This is a polls-only forecasting model for the 2022 France presidential election. This model predicts the percentages won for each candidate in round 1 and, conditional on their performance, round 2.

For daily-updated estimates, please visit our interactive website here.

For full methodological details please see our Graphic Detail article. An outlined version follows.


The forecasting model is called via the scripts/make_forecasts_2022.R script and works like so:

  1. Polling averages. We draw a trend line through the polls using an optimized GAM with splines to calculate an aggregate on every day of the campaign.
    • The knots parameter on the splines are optimized to produce the most historically accurate averages on every day the campaign.
    • We repeat this process for round 2 polling data.
  2. Historical uncertainty. We rely on a dataset of all the polls taken in French elections since 1965 (from Jennings and Wlezien 2018), as well as the vote shares for those parties in those elections.
    • We use the Bayesian programming language Stan to fit another model with splines to predict the historical error of our polling averages across every day of the campaign. We take the root mean squared error of the posterier draws for every day of the campaign (0 to 200 days before polling day) as our target standard deviation for the polling average in step 1.
  3. Simulate the uncertainty in translating the polls to votes for round one. Polling errors for each candidate are drawn with a correlated multivariate t distribution with 4 degrees of freedom. The covariance between parties is derived from the correlation in the evolutions of party vote share in the polls over the campaign.

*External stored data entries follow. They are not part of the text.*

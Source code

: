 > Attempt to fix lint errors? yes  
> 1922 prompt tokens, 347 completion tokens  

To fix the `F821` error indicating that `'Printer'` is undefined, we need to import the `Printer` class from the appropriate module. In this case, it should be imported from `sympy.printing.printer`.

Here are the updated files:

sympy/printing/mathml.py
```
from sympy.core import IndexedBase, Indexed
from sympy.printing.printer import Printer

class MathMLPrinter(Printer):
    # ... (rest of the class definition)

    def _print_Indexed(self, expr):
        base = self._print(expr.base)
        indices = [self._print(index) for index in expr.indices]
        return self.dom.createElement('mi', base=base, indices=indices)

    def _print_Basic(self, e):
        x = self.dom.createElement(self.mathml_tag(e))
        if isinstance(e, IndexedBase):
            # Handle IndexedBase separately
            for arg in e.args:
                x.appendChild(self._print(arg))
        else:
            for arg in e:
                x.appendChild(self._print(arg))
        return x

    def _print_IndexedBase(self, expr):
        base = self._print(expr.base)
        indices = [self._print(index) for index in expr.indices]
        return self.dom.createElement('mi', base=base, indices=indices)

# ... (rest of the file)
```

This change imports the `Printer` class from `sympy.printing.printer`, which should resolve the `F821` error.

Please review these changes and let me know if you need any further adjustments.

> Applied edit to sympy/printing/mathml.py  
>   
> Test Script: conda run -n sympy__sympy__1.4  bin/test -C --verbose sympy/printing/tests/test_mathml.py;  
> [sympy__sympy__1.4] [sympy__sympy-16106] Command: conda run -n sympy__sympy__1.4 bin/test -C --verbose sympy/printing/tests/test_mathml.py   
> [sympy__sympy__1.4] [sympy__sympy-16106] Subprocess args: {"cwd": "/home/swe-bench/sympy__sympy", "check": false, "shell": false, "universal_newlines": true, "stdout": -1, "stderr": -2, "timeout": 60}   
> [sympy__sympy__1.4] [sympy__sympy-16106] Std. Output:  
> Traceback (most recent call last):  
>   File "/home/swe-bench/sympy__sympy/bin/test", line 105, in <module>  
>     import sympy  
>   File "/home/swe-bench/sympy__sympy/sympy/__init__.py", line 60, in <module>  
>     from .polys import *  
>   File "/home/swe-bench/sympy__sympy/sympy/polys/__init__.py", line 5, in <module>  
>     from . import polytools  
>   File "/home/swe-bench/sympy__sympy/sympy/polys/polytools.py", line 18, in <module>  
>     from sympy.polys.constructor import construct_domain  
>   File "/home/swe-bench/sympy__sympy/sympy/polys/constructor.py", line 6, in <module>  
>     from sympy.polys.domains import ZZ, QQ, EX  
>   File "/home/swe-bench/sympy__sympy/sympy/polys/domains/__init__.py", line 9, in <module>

We use 4 degrees of freedom because we only have 4 elections with a significant number of polls.
  4. For each simulated matchup, simulate an additional 1000 elections.
  5. (Again) Use a GAM with splines to fit a curve to the historical error of our round 2 polling averages across every day of the campaign.
  6. Simulate t-distributed errors (df = 4) again. This allows for additional error in the polls that may be distributed with fat tails.

References

  • Jennings, Will; Wlezien, Christopher, 2018, "Replication Data for: Election Polling Errors across Time and Space", https://doi.org/10.7910/DVN/8421DX, Harvard Dataverse, V3, UNF:6:fNeyt86bIJtgIJnhkzydLA== [fileUNF]

Licence

This software is published by The Economist under the MIT licence. The data generated by The Economist are available under the Creative Commons Attribution 4.0 International License.

The data and files that we have generated from official sources are freely available for public use, as long as The Economist is cited as a source.